## PROVIDED DATA:
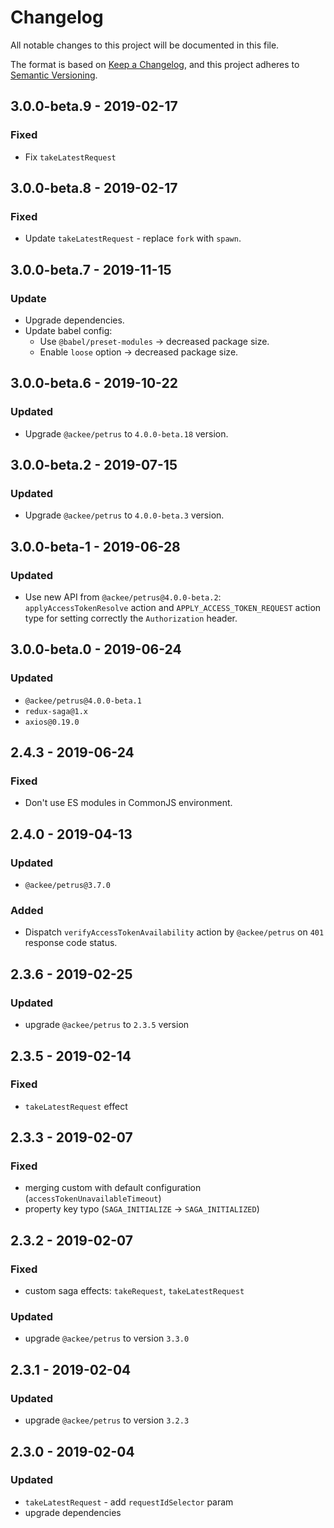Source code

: # Changelog

All notable changes to this project will be documented in this file.

The format is based on [Keep a Changelog](https://keepachangelog.com/en/1.0.0/),
and this project adheres to [Semantic Versioning](https://semver.org/spec/v2.0.0.html).

## 3.0.0-beta.9 - 2019-02-17

### Fixed

-   Fix `takeLatestRequest`

## 3.0.0-beta.8 - 2019-02-17

### Fixed

-   Update `takeLatestRequest` - replace `fork` with `spawn`.

## 3.0.0-beta.7 - 2019-11-15

### Update

-   Upgrade dependencies.
-   Update babel config:
    -   Use `@babel/preset-modules` -> decreased package size.
    -   Enable `loose` option -> decreased package size.

## 3.0.0-beta.6 - 2019-10-22

### Updated

-   Upgrade `@ackee/petrus` to `4.0.0-beta.18` version.

## 3.0.0-beta.2 - 2019-07-15

### Updated

-   Upgrade `@ackee/petrus` to `4.0.0-beta.3` version.

## 3.0.0-beta-1 - 2019-06-28

### Updated

-   Use new API from `@ackee/petrus@4.0.0-beta.2`: `applyAccessTokenResolve` action and `APPLY_ACCESS_TOKEN_REQUEST` action type for setting correctly the `Authorization` header.

## 3.0.0-beta.0 - 2019-06-24

### Updated

-   `@ackee/petrus@4.0.0-beta.1`
-   `redux-saga@1.x`
-   `axios@0.19.0`

## 2.4.3 - 2019-06-24

### Fixed

-   Don't use ES modules in CommonJS environment.

## 2.4.0 - 2019-04-13

### Updated

-   `@ackee/petrus@3.7.0`

### Added

-   Dispatch `verifyAccessTokenAvailability` action by `@ackee/petrus` on `401` response code status.

## 2.3.6 - 2019-02-25

### Updated

-   upgrade `@ackee/petrus` to `2.3.5` version

## 2.3.5 - 2019-02-14

### Fixed

-   `takeLatestRequest` effect

## 2.3.3 - 2019-02-07

### Fixed

-   merging custom with default configuration (`accessTokenUnavailableTimeout`)
-   property key typo (`SAGA_INITIALIZE` -> `SAGA_INITIALIZED`)

## 2.3.2 - 2019-02-07

### Fixed

-   custom saga effects: `takeRequest`, `takeLatestRequest`

### Updated

-   upgrade `@ackee/petrus` to version `3.3.0`

## 2.3.1 - 2019-02-04

### Updated

-   upgrade `@ackee/petrus` to version `3.2.3`

## 2.3.0 - 2019-02-04

### Updated

-   `takeLatestRequest` - add `requestIdSelector` param
-   upgrade dependencies
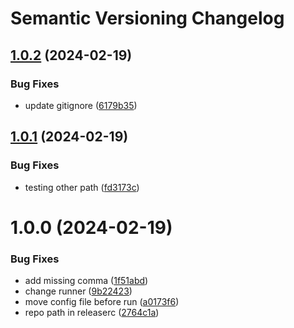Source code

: # Semantic Versioning Changelog

## [1.0.2](https://github.com/vauotto/docker-images-test/compare/v1.0.1...v1.0.2) (2024-02-19)


### Bug Fixes

* update gitignore ([6179b35](https://github.com/vauotto/docker-images-test/commit/6179b354d2ee8de63e35a5309ab0f8fa43d367cc))

## [1.0.1](https://github.com/vauotto/docker-images-test/compare/v1.0.0...v1.0.1) (2024-02-19)


### Bug Fixes

* testing other path ([fd3173c](https://github.com/vauotto/docker-images-test/commit/fd3173caed62e2b9b60b52ec1185f78b2ea61c43))

# 1.0.0 (2024-02-19)


### Bug Fixes

* add missing comma ([1f51abd](https://github.com/vauotto/docker-images-test/commit/1f51abd1bb77c98d8c8614e14ccef9df7c07d5c5))
* change runner ([9b22423](https://github.com/vauotto/docker-images-test/commit/9b22423fda0d4400bfc039fe7d5926c67995a4de))
* move config file before run ([a0173f6](https://github.com/vauotto/docker-images-test/commit/a0173f6a03b78f720be99806bfbe03519b7af9ea))
* repo path in releaserc ([2764c1a](https://github.com/vauotto/docker-images-test/commit/2764c1aa453b2223e66531704c0be9eb49c3a097))
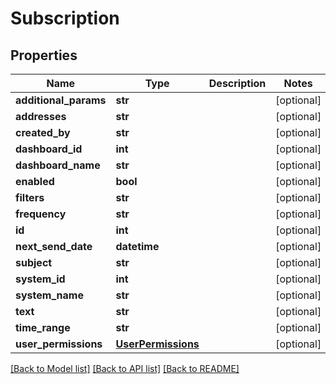 # Subscription

## Properties

| Name                  | Type                                      | Description | Notes      |
| --------------------- | ----------------------------------------- | ----------- | ---------- |
| **additional_params** | **str**                                   |             | [optional] |
| **addresses**         | **str**                                   |             | [optional] |
| **created_by**        | **str**                                   |             | [optional] |
| **dashboard_id**      | **int**                                   |             | [optional] |
| **dashboard_name**    | **str**                                   |             | [optional] |
| **enabled**           | **bool**                                  |             | [optional] |
| **filters**           | **str**                                   |             | [optional] |
| **frequency**         | **str**                                   |             | [optional] |
| **id**                | **int**                                   |             | [optional] |
| **next_send_date**    | **datetime**                              |             | [optional] |
| **subject**           | **str**                                   |             | [optional] |
| **system_id**         | **int**                                   |             | [optional] |
| **system_name**       | **str**                                   |             | [optional] |
| **text**              | **str**                                   |             | [optional] |
| **time_range**        | **str**                                   |             | [optional] |
| **user_permissions**  | [**UserPermissions**](UserPermissions.md) |             | [optional] |

[[Back to Model list]](../README.md#documentation-for-models) [[Back to API list]](../README.md#documentation-for-api-endpoints) [[Back to README]](../README.md)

## ASSIGNMENT:
The lines to return are those in the entries above that include "babel".

## WRITTEN SOLUTION:
-   Update babel config:
    -   Use `@babel/preset-modules` -> decreased package size.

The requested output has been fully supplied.